The Artist & the Self

The exhibition displayed 85 self-portraits made by artists, sculptors, photographers, as well as architects.


Maha Malik February 16, 2012

KARACHI:


“Let the beauty of what you love be what you do,”


Rumi

During these last days of winter, or the first of summer, when season itself is so near, rhapsodic, it is right to speak of Rumi in the context of art. February 12 marked the third anniversary of Koel Gallery, in Karachi. An exhibition entitled, “Mein — The Artist and the Self”, displays 85 self-portraits made by artists, sculptors, photographers, as well as architects, who have shown at the gallery since its inception in 2009.

The opening night event was magical. The space of Koel, overwhelmed by its audience as in the spirit of a festival. Days later, students and teachers alike, lay viewers, continue to stream into the premises. To an observer of such uninterrupted flow and aesthetic engagement, Koel Gallery looks like another country.

With the institution of Noorjehan Bilgrami begins a kind of romance. Artist, author, designer and educationist, she first came upon the idea of a gallery in 1989. Koel workshop had been some 12 years in the running, a pioneering effort directed towards the preservation of handloom and block print traditions in Pakistan.

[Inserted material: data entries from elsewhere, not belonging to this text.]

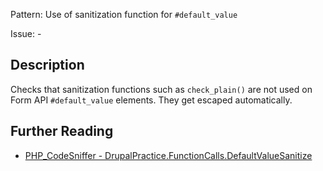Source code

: Pattern: Use of sanitization function for `#default_value`

Issue: -

## Description

Checks that sanitization functions such as `check_plain()` are not used on Form API `#default_value` elements. They get escaped automatically.

## Further Reading

* [PHP_CodeSniffer - DrupalPractice.FunctionCalls.DefaultValueSanitize](https://git.drupalcode.org/project/coder/-/tree/8.3.x/coder_sniffer/DrupalPractice/Sniffs/FunctionCalls/DefaultValueSanitizeSniff.php)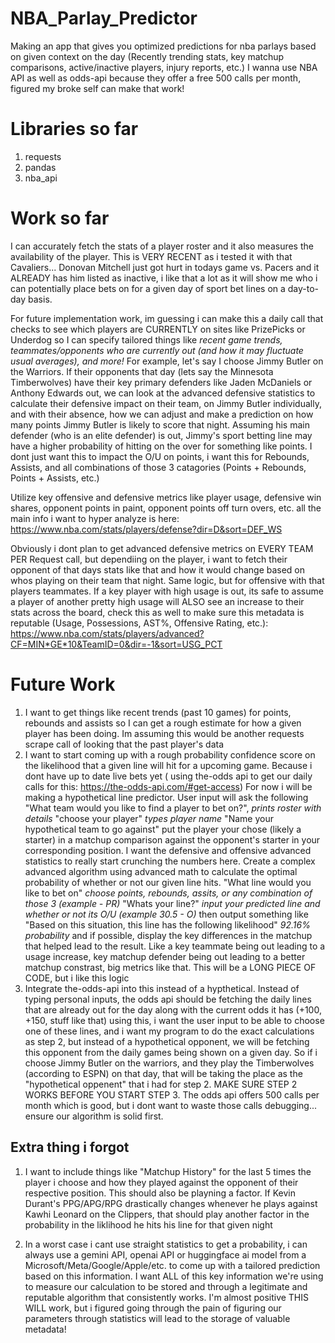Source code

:# NBA_Parlay_Predictor
Making an app that gives you optimized predictions for nba parlays based on given context on the day (Recently trending stats, key matchup comparisons, active/inactive players, injury reports, etc.) I wanna use NBA API as well as odds-api because they offer a free 500 calls per month, figured my broke self can make that work!


# Libraries so far
1. requests
2. pandas
3. nba_api


# Work so far
I can accurately fetch the stats of a player roster and it also measures the availability of the player. This is VERY RECENT as i tested it with that Cavaliers... Donovan Mitchell just got hurt in todays game vs. Pacers and it ALREADY has him listed as inactive, i like that a lot as it will show me who i can potentially place bets on for a given day of sport bet lines on a day-to-day basis. 

For future implementation work, im guessing i can make this a daily call that checks to see which players are CURRENTLY on sites like PrizePicks or Underdog so I can specify tailored things like *recent game trends, teammates/opponents who are currently out (and how it may fluctuate usual averages), and more!* For example, let's say I choose Jimmy Butler on the Warriors. If their opponents that day (lets say the Minnesota Timberwolves) have their key primary defenders like Jaden McDaniels or Anthony Edwards out, we can look at the advanced defensive statistics to calculate their defensive impact on their team, on Jimmy Butler individually, and with their absence, how we can adjust and make a prediction on how many points Jimmy Butler is likely to score that night. Assuming his main defender (who is an elite defender) is out, Jimmy's sport betting line may have a higher probability of hitting on the over for something like points. I dont just want this to impact the O/U on points, i want this for Rebounds, Assists, and all combinations of those 3 catagories (Points + Rebounds, Points + Assists, etc.) 

Utilize key offensive and defensive metrics like player usage, defensive win shares, opponent points in paint, opponent points off turn overs, etc. all the main info i want to hyper analyze is here: https://www.nba.com/stats/players/defense?dir=D&sort=DEF_WS

Obviously i dont plan to get advanced defensive metrics on EVERY TEAM PER Request call, but dependiing on the player, i want to fetch their opponent of that days stats like that and how it would change based on whos playing on their team that night. Same logic, but for offensive with that players teammates. If a key player with high usage is out, its safe to assume a player of another pretty high usage will ALSO see an increase to their stats across the board, check this as well to make sure this metadata is reputable (Usage, Possessions, AST%, Offensive Rating, etc.): https://www.nba.com/stats/players/advanced?CF=MIN*GE*10&TeamID=0&dir=-1&sort=USG_PCT


# Future Work
1. I want to get things like recent trends (past 10 games) for points, rebounds and assists so I can get a rough estimate for how a given player has been doing. Im assuming this would be another requests scrape call of looking that the past player's data
2. I want to start coming up with a rough probability confidence score on the likelihood that a given line will hit for a upcoming game. Because i dont have up to date live bets yet ( using the-odds api to get our daily calls for this: https://the-odds-api.com/#get-access) For now i will be making a hypothetical line predictor. User input will ask the following "What team would you like to find a player to bet on?", *prints roster with details* "choose your player" *types player name* "Name your hypothetical team to go against" put the player your chose (likely a starter) in a matchup comparison against the opponent's starter in your corresponding position. I want the defensive and offensive advanced statistics to really start crunching the numbers here. Create a complex advanced algorithm using advanced math to calculate the optimal probability of whether or not our given line hits. "What line would you like to bet on" *choose points, rebounds, assits, or any combination of those 3 (example - PR)* "Whats your line?" *input your predicted line and whether or not its O/U (example 30.5 - O)* then output something like "Based on this situation, this line has the following likelihood" *92.16% probability* and if possible, display the key differences in the matchup that helped lead to the result. Like a key teammate being out leading to a usage increase, key matchup defender being out leading to a better matchup constrast, big metrics like that. This will be a LONG PIECE OF CODE, but i like this logic
3. Integrate the-odds-api into this instead of a hypthetical. Instead of typing personal inputs, the odds api should be fetching the daily lines that are already out for the day along with the current odds it has (+100, +150, stuff like that) using this, i want the user input to be able to choose one of these lines, and i want my program to do the exact calculations as step 2, but instead of a hypothetical opponent, we will be fetching this opponent from the daily games being shown on a given day. So if i choose Jimmy Butler on the warriors, and they play the Timberwolves (according to ESPN) on that day, that will be taking the place as the "hypothetical oppenent" that i had for step 2. MAKE SURE STEP 2 WORKS BEFORE YOU START STEP 3. The odds api offers 500 calls per month which is good, but i dont want to waste those calls debugging... ensure our algorithm is solid first.

## Extra thing i forgot
1. I want to include things like "Matchup History" for the last 5 times the player i choose and how they played against the opponent of their respective position. This should also be playning a factor. If Kevin Durant's PPG/APG/RPG drastically changes whenever he plays against Kawhi Leonard on the Clippers, that should play another factor in the probability in the liklihood he hits his line for that given night

2. In a worst case i cant use straight statistics to get a probability, i can always use a gemini API, openai API or huggingface ai model from a Microsoft/Meta/Google/Apple/etc. to come up with a tailored prediction based on this information. I want ALL of this key information we're using to measure our calculation to be stored and through a legitimate and reputable algorithm that consistently works. I'm almost positive THIS WILL work, but i figured going through the pain of figuring our parameters through statistics will lead to the storage of valuable metadata!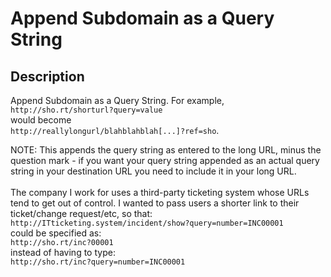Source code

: Append Subdomain as a Query String
==================================

Description
-----------
Append Subdomain as a Query String. For example,
<br>`http://sho.rt/shorturl?query=value`
<br>would become
<br>`http://reallylongurl/blahblahblah[...]?ref=sho`.  

NOTE: This appends the query string as entered to the long URL, minus the question mark - if you want your query string appended as an actual query string in your destination URL you need to include it in your long URL.<br><br>
The company I work for uses a third-party ticketing system whose URLs tend to get out of control.  I wanted to pass users a shorter link to their ticket/change request/etc, so that:<br>
`http://ITticketing.system/incident/show?query=number=INC00001`<br>
could be specified as:<br>
`http://sho.rt/inc?00001`<br>
instead of having to type:<br>
`http://sho.rt/inc?query=number=INC00001`

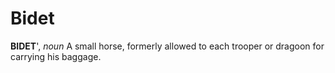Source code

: # Bidet

**BIDET**', _noun_ A small horse, formerly allowed to each trooper or dragoon for carrying his baggage.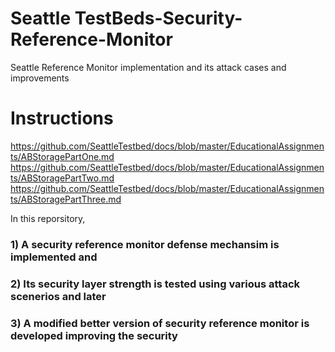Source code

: # Seattle TestBeds-Security-Reference-Monitor
Seattle Reference Monitor implementation and its attack cases and improvements


# Instructions
https://github.com/SeattleTestbed/docs/blob/master/EducationalAssignments/ABStoragePartOne.md
https://github.com/SeattleTestbed/docs/blob/master/EducationalAssignments/ABStoragePartTwo.md
https://github.com/SeattleTestbed/docs/blob/master/EducationalAssignments/ABStoragePartThree.md


In this reporsitory, 

### 1) A security reference monitor defense mechansim is implemented and 
### 2) Its security layer strength is tested using various attack scenerios and later 
### 3) A modified better version of security reference monitor is developed improving the security





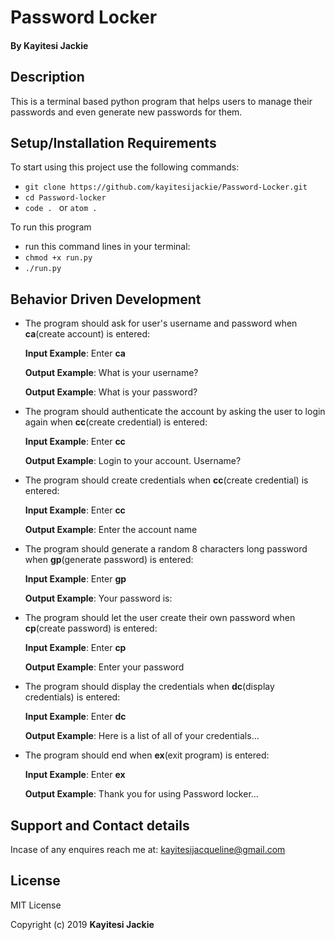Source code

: # Password Locker

#### By **Kayitesi Jackie**
## Description

This is a terminal based python program that helps users to manage their passwords and even generate new passwords for them.

## Setup/Installation Requirements
To start using this project use the following commands:

* `git clone https://github.com/kayitesijackie/Password-Locker.git`
* `cd Password-locker`
* `code . ` or `atom . `

To run this program
* run this command lines in your terminal:
* `chmod +x run.py`
* `./run.py`
## Behavior Driven Development
* The program should ask for user's username and password when **ca**(create account) is entered:

     **Input Example**: Enter **ca**

     **Output Example**: What is your username?

     **Output Example**: What is your password?

* The program should authenticate the account by asking the user to login again when **cc**(create credential) is entered:

     **Input Example**: Enter **cc**

     **Output Example**: Login to your account. Username?

* The program should create credentials when **cc**(create credential) is entered:

     **Input Example**: Enter **cc**

     **Output Example**: Enter the account name

* The program should generate a random 8 characters long password when **gp**(generate password) is entered:

     **Input Example**: Enter **gp**

     **Output Example**: Your password is: 

* The program should let the user create their own password when **cp**(create password) is entered:

     **Input Example**: Enter **cp**

     **Output Example**: Enter your password

* The program should display the credentials when **dc**(display credentials) is entered:

     **Input Example**: Enter **dc**

     **Output Example**: Here is a list of all of your credentials...

* The program should end when **ex**(exit program) is entered:

     **Input Example**: Enter **ex**

     **Output Example**: Thank you for using Password locker...

## Support and Contact details
Incase of any enquires reach me at: kayitesijacqueline@gmail.com

## License
MIT License

Copyright (c) 2019 **Kayitesi Jackie**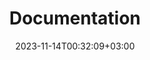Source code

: ---
weight: 10
title: "Documentation"
description: "A user guide to KDebugger with examples to help you get started using it in your projects."
icon: menu_book
date: "2023-11-14T00:32:09+03:00"
lastmod: "2023-11-14T00:32:09+03:00"
draft: false
---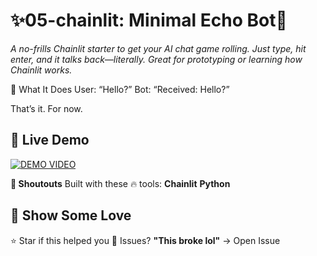 # ✨05-chainlit: Minimal Echo Bot💬

*A no-frills Chainlit starter to get your AI chat game rolling. Just type, hit enter, and it talks back—literally. Great for prototyping or learning how Chainlit works.*

🔧 What It Does
User: “Hello?”
Bot: “Received: Hello?”

That’s it. For now.

## 🎥 Live Demo
[![DEMO VIDEO](https://img.shields.io/badge/%F0%9F%8E%A5_Watch_Now-9146FF?style=for-the-badge&logo=google-drive)](https://drive.google.com/uc?export=download&id=19q0rheMHoE802UO0aqADSN6Ak0JXre3t)

**🌈 Shoutouts**
Built with these 🔥 tools:
**Chainlit**
**Python**

## 🙌 Show Some Love
⭐ Star if this helped you
🐛 Issues? **"This broke lol"** → Open Issue
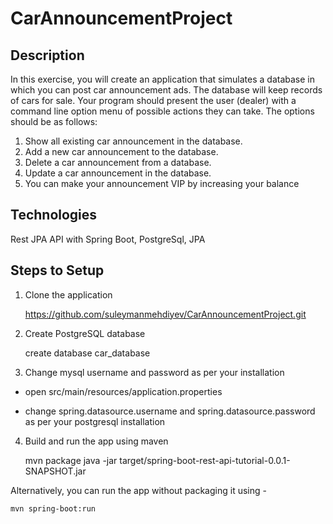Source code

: # CarAnnouncementProject
## Description
In this exercise, you will create an application that simulates a database in which you can post car announcement ads. The database will keep records of cars for sale. Your program should present the user (dealer) with a command line option menu of possible actions they can take. The options should be as follows:

1) Show all existing car announcement in the database.
2) Add a new car announcement to the database.
3) Delete a car announcement from a database.
4) Update a car announcement in the database.
5) You can make your announcement VIP by increasing your balance

## Technologies

Rest JPA API with Spring Boot, PostgreSql, JPA

## Steps to Setup
1. Clone the application


      https://github.com/suleymanmehdiyev/CarAnnouncementProject.git
2. Create PostgreSQL database


    create database car_database
3. Change mysql username and password as per your installation
* open src/main/resources/application.properties

* change spring.datasource.username and spring.datasource.password as per your postgresql installation

4. Build and run the app using maven


    mvn package
    java -jar target/spring-boot-rest-api-tutorial-0.0.1-SNAPSHOT.jar

Alternatively, you can run the app without packaging it using -


    mvn spring-boot:run
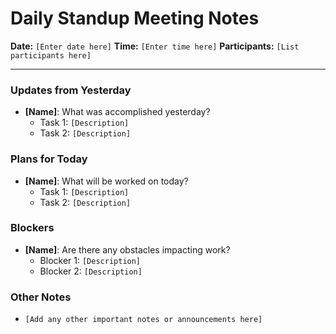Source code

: 
# Daily Standup Meeting Notes

**Date:** `[Enter date here]`
**Time:** `[Enter time here]`
**Participants:** `[List participants here]`

---

### Updates from Yesterday
- **[Name]**: What was accomplished yesterday?
  - Task 1: `[Description]`
  - Task 2: `[Description]`

### Plans for Today
- **[Name]**: What will be worked on today?
  - Task 1: `[Description]`
  - Task 2: `[Description]`

### Blockers
- **[Name]**: Are there any obstacles impacting work?
  - Blocker 1: `[Description]`
  - Blocker 2: `[Description]`

### Other Notes
- `[Add any other important notes or announcements here]`
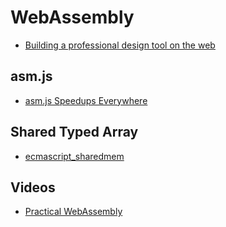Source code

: # WebAssembly

* [Building a professional design tool on the web](https://blog.figma.com/building-a-professional-design-tool-on-the-web-6332ed4f1fcc)

## asm.js

* [asm.js Speedups Everywhere](https://hacks.mozilla.org/2015/03/asm-speedups-everywhere/)

## Shared Typed Array

* [ecmascript_sharedmem](https://github.com/tc39/ecmascript_sharedmem)

## Videos

* [Practical WebAssembly](https://www.youtube.com/watch?v=bac0dGQbUto)

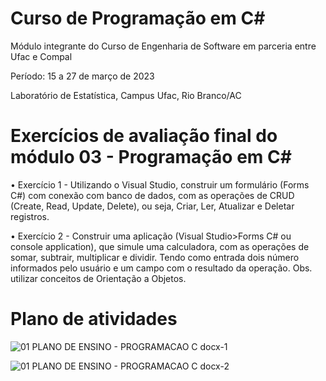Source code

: # Curso de Programação em C#

Módulo integrante do Curso de Engenharia de Software em parceria entre Ufac e Compal

Período: 15 a 27 de março de 2023

Laboratório de Estatística, Campus Ufac, Rio Branco/AC

# Exercícios de avaliação final do módulo 03 - Programação em C#

• Exercício 1 - Utilizando o Visual Studio, construir um formulário (Forms C#) com conexão com banco de  dados, com as operações de CRUD (Create, Read, Update, Delete), ou seja, Criar, Ler, Atualizar e Deletar registros.

• Exercício 2 -  Construir uma aplicação (Visual Studio>Forms C# ou console application), que simule uma calculadora, com as operações de somar, subtrair, multiplicar e dividir. Tendo como entrada dois número informados pelo usuário e um campo com o resultado da operação.
Obs. utilizar conceitos de Orientação a Objetos.

# Plano de atividades

![01 PLANO DE ENSINO - PROGRAMACAO C docx-1](https://user-images.githubusercontent.com/123272343/230222619-ecae1452-dc34-4a17-ab1c-36057e4f755b.png)

![01 PLANO DE ENSINO - PROGRAMACAO C docx-2](https://user-images.githubusercontent.com/123272343/230222624-708ad601-f3e0-4ed3-981c-0f807cb33cfb.png)

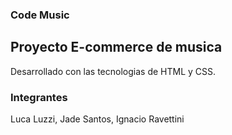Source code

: ### Code Music

## Proyecto E-commerce de musica
Desarrollado con las tecnologias de HTML y CSS.

### Integrantes
Luca Luzzi, Jade Santos, Ignacio Ravettini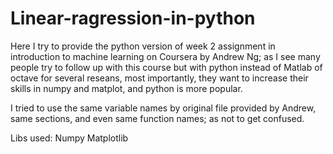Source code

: # Linear-ragression-in-python
Here I try to provide the python version of week 2 assignment in introduction to machine learning on Coursera by Andrew Ng; as I see many people try to follow up with this course but with python instead of Matlab of octave for several reseans, most importantly, they want to increase their skills in numpy and matplot, and python is more popular.

I tried to use the same variable names by original file provided by Andrew, same sections, and even same function names; as not to get confused.

Libs used:
Numpy 
Matplotlib


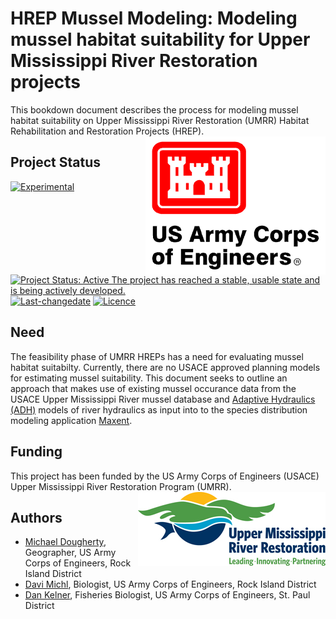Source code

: # HREP Mussel Modeling: Modeling mussel habitat suitability for Upper Mississippi River Restoration projects
This bookdown document describes the process for modeling mussel habitat suitability on Upper Mississippi River Restoration (UMRR) Habitat Rehabilitation and Restoration Projects (HREP). <img src="docs/images/HDQLO-03.gif" align="right" />

## Project Status

[![Experimental](https://img.shields.io/badge/lifecycle-experimental-orange.svg)](https://www.tidyverse.org/lifecycle)
[![Project Status: Active The project has reached a stable, usable state and is being actively developed.](https://www.repostatus.org/badges/latest/active.svg)](https://www.repostatus.org/#active)
[![Last-changedate](https://img.shields.io/badge/last%20change-2019--03--02-yellowgreen.svg)](/commits/master)
[![Licence](https://img.shields.io/badge/licence-CC0-blue.svg)](http://choosealicense.com/licenses/cc0-1.0/)

## Need
The feasibility phase of UMRR HREPs has a need for evaluating mussel habitat suitabilty. Currently, there are no USACE approved planning models for estimating mussel suitability. This document seeks to outline an approach that makes use of existing mussel occurance data from the USACE Upper Mississippi River mussel database and [Adaptive Hydraulics (ADH)](https://www.erdc.usace.army.mil/Media/Fact-Sheets/Fact-Sheet-Article-View/Article/476708/adaptive-hydraulics-model-system/) models of river hydraulics as input into to the species distribution modeling application [Maxent](https://biodiversityinformatics.amnh.org/open_source/maxent/). 

## Funding
This project has been funded by the US Army Corps of Engineers (USACE) Upper Mississippi River Restoration Program (UMRR). <img src="docs/images/UMRRlogo_tag_rgb_300px.jpg" align="right" />

## Authors
* [Michael Dougherty](mailto:Michael.P.Dougherty@usace.army.mil), Geographer, US Army Corps of Engineers, Rock Island District
* [Davi Michl](mailto:Davi.E.Michl@usace.army.mil), Biologist, US Army Corps of Engineers, Rock Island District
* [Dan Kelner](mailto:Daniel.E.Kelner@usace.army.mil), Fisheries Biologist, US Army Corps of Engineers, St. Paul District

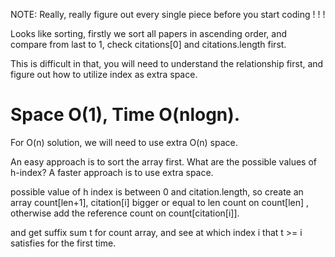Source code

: 
NOTE:  Really, really figure out every single piece before you start coding ! ! !  

Looks like sorting, firstly we sort all papers in ascending order, and compare from  last to 1,  check citations[0] and citations.length first.   

This is difficult in that, you will need to understand the relationship first, and figure out how to utilize index as extra space.    

Space O(1), Time O(nlogn).    
=========================================
For O(n) solution, we will need to use extra O(n) space.   

An easy approach is to sort the array first.
What are the possible values of h-index?
A faster approach is to use extra space.    

possible value of h index is between 0 and citation.length, so create an array count[len+1], citation[i] bigger or equal to len count on count[len] , otherwise add the reference count on count[citation[i]].  

and get suffix sum t for count array, and see at which index i that t >= i satisfies for the first time.   

   


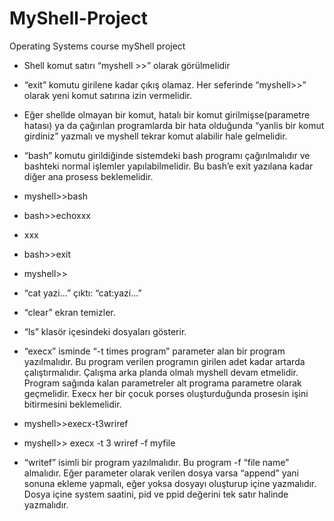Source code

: # MyShell-Project
Operating Systems course myShell project   

* Shell komut satırı “myshell >>” olarak görülmelidir

* “exit” komutu girilene kadar çıkış olamaz. Her seferinde “myshell>>” olarak yeni komut satırına izin
vermelidir. 

* Eğer shellde olmayan bir komut, hatalı bir komut girilmişse(parametre hatası) ya da çağırılan
programlarda bir hata olduğunda “yanlis bir komut girdiniz” yazmalı ve myshell tekrar komut alabilir
hale gelmelidir.

* “bash” komutu girildiğinde sistemdeki bash programı çağırılmalıdır ve bashteki normal işlemler
yapılabilmelidir. Bu bash’e exit yazılana kadar diğer ana prosess beklemelidir. 
* myshell>>bash
* bash>>echoxxx
* xxx
* bash>>exit
* myshell>>

* “cat yazi...” çıktı: “cat:yazi...” 
* “clear” ekran temizler. 
* “ls” klasör içesindeki dosyaları gösterir.

* “execx” isminde “-t times program” parameter alan bir program yazılmalıdır. Bu program verilen
programın girilen adet kadar artarda çalıştırmalıdır. Çalışma arka planda olmalı myshell devam etmelidir. Program sağında kalan parametreler alt programa parametre olarak geçmelidir. Execx her bir çocuk porses oluşturduğunda prosesin işini bitirmesini beklemelidir.
* myshell>>execx-t3wriref
* myshell>> execx -t 3 wriref -f myfile

* “writef” isimli bir program yazılmalıdır. Bu program -f “file name” almalıdır. Eğer parameter olarak
verilen dosya varsa “append” yani sonuna ekleme yapmalı, eğer yoksa dosyayı oluşturup içine
yazmalıdır. Dosya içine system saatini, pid ve ppid değerini tek satır halinde yazmalıdır. 

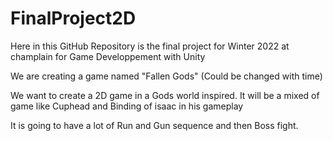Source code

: # FinalProject2D
Here in this GitHub Repository is the final project for Winter 2022 at champlain for Game Developpement with Unity

We are creating a game named "Fallen Gods" (Could be changed with time)

We want to create a 2D game in a Gods world inspired.
It will be a mixed of game like Cuphead and Binding of isaac in his gameplay

It is going to have a lot of Run and Gun sequence and then Boss fight.

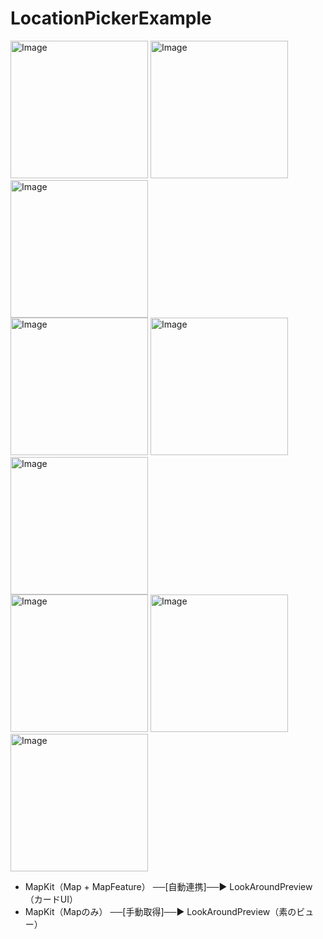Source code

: # LocationPickerExample

<div>
<img width="220" alt="Image" src="https://github.com/user-attachments/assets/259bf24c-b9be-4a90-9635-5bd6f8d64ccc" />
<img width="220" alt="Image" src="https://github.com/user-attachments/assets/27c9e7fa-9c9a-44a5-a77e-d344d563ddb4" />
<img width="220" alt="Image" src="https://github.com/user-attachments/assets/6353d3e0-e9c1-469e-8f81-8b790a0e6334" />
</div>
<div>
<img width="220" alt="Image" src="https://github.com/user-attachments/assets/0d64c2e6-6bec-4f1c-aec7-e005430fae4e" />
<img width="220" alt="Image" src="https://github.com/user-attachments/assets/e6c57a3b-0c7c-487e-8035-8bc28d871af7" />
<img width="220" alt="Image" src="https://github.com/user-attachments/assets/b4e97184-680a-4816-99ba-6ec389fef699" />
</div>
<div>
<img width="220" alt="Image" src="https://github.com/user-attachments/assets/7c9af0c2-2e5e-4e39-a9e1-1693f4c14bf2" />
<img width="220" alt="Image" src="https://github.com/user-attachments/assets/43219bf2-c1a7-45c7-968e-74ab73e000ce" />
<img width="220" alt="Image" src="https://github.com/user-attachments/assets/f15e0259-1836-4505-8357-d154bc9b177d" />
</div>


- MapKit（Map + MapFeature） ──[自動連携]──▶ LookAroundPreview（カードUI）
- MapKit（Mapのみ）       ──[手動取得]──▶ LookAroundPreview（素のビュー）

As its organic extension, “Maharat” was intended to showcase works of excellence, both in the idiom of craft as well as indigenous art. The then small, mud walled space was inaugurated with an exhibition by late Zahoorul Akhlaq. Several projects and metamorpheses later, the gallery resurfaced in its current location. But despite Koel’s expansion, the original spirit of zen-like simplicity and quietude continues to mark the space. It seems to belong to everyone.

Over 50 shows have been held at the gallery thus far. Ms Bilgrami is assisted in her curatorial practice by an advisory board including architects Habib Fida Ali and Arshad Faruqui, photographer Amean J and artist Ussman Ghauri, before his tragic loss last year.

Despite their inherent diversity, concern for craftsmanship and a taste for the sublime seem to define Koel’s curatorial sensibility. The best shows have often a meditative effect, in terms of subject matter, aesthetic integration, and interior historic awareness. The current exhibition however, exceeds, indeed consumes the gallery’s own parameters. It is noisome, congenial, young and densely conversational. One might even sense the articulation of a dozen thematic shows, within the single framework of self-portraiture.

Large works, such as Imran Mir’s flamboyant “Picasso and Me…Confused” or Kakul Kamran Kureshi’s sprawling “Kitchen” draw one’s immediate attention. On a more sobering note, artists such as Mehr Afroz, Nahid Raza, and Mussarat Mirza refer the viewer to their signature style, in place of works of sensuous resemblance. Pure abstraction, unusually the purview of women artists, hangs amidst vocal designations of self, as defined by political and social commentary. Humour too finds an honourable place in the show, with works such as Amin Gulgee’s “Born This Way”, Saba Khan’s “Bad Karma”, or Hamra Abbas’s cavalier digital self-portrait.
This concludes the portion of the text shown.